THE VOYEURS
Un thriller con ecos de erotismo que juega con esa fascinación por
observar las vidas ajenas y que por ello es imposible no ligar a títulos como
La ventana indiscreta (1954) o más concretamente por temática y estilo a Doble
cuerpo (1984).
La película utiliza a una
Sydney Sweeney en ascenso y convertida en una de las nuevas sex symbols de
estos dos mil veinte como cebo para el espectador más erotómano, a quien
convierte a su vez en voyeur de la escena más esperada por los fans de la
intérprete, aquella en la que esta protagoniza una tórrida y larga secuencia de
sexo donde su personaje se despoja por fin de su cara más pacata y apocada para
liberarse y mostrar su yo más sexual, fogoso y desinhibido, una parte de ella
que por cierto trata de hacer emerger desde que se inicia la película.

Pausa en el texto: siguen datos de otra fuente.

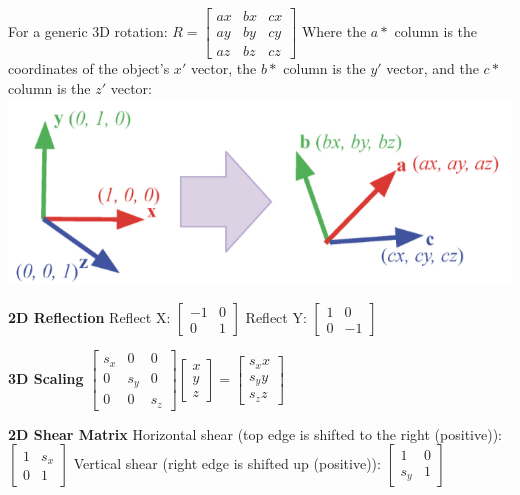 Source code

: \documentclass[letterpaper, 8pt]{extarticle}
\begin{document}
\begin{multicols*}{4}
For a generic 3D rotation:
\(
R =
\begin{bmatrix}
    ax & bx & cx \\
    ay & by & cy \\
    az & bz & cz
\end{bmatrix}
\)
Where the \(a*\) column is the coordinates of the object's \(x'\) vector,
the \(b*\) column is the \(y'\) vector,
and the \(c*\) column is the \(z'\) vector:
\includegraphics[width=\linewidth]{3d-rotation.png}

\textbf{2D Reflection}
Reflect X:\@
\(
\begin{bmatrix} -1 & 0 \\ 0 & 1 \end{bmatrix}
\)
Reflect Y:\@
\(
\begin{bmatrix} 1 & 0 \\ 0 & -1 \end{bmatrix}
\)

\textbf{3D Scaling}
\(
\begin{bmatrix}
    s_x & 0 & 0 \\
    0 & s_y & 0 \\
    0 & 0 & s_z
\end{bmatrix}
\begin{bmatrix}
    x \\ y \\ z
\end{bmatrix}
=
\begin{bmatrix}
    s_x x \\ s_y y \\ s_z z
\end{bmatrix}
\)

\textbf{2D Shear Matrix}
Horizontal shear (top edge is shifted to the right (positive)):
\(
\begin{bmatrix}
    1 & s_x \\
    0 & 1
\end{bmatrix}
\)
Vertical shear (right edge is shifted up (positive)):
\(
\begin{bmatrix}
    1 & 0 \\
    s_y & 1
\end{bmatrix}
\)


\end{multicols*}
\end{document}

Un título que aunque presenta uno de esos finales plagados de giros de guion imposibles de explicar es un entretenido ejercicio presidido por una elegante factura visual y que aborda el tema del voyeurismo comenzando desde su faceta más fresca y divertida para acabar incidiendo en la sordidez que esta fijación por espiar las vidas ajenas puede generar, pudiendo incluso desembocar en una obsesión enfermiza. Y si hay sexo de por medio todavía peor.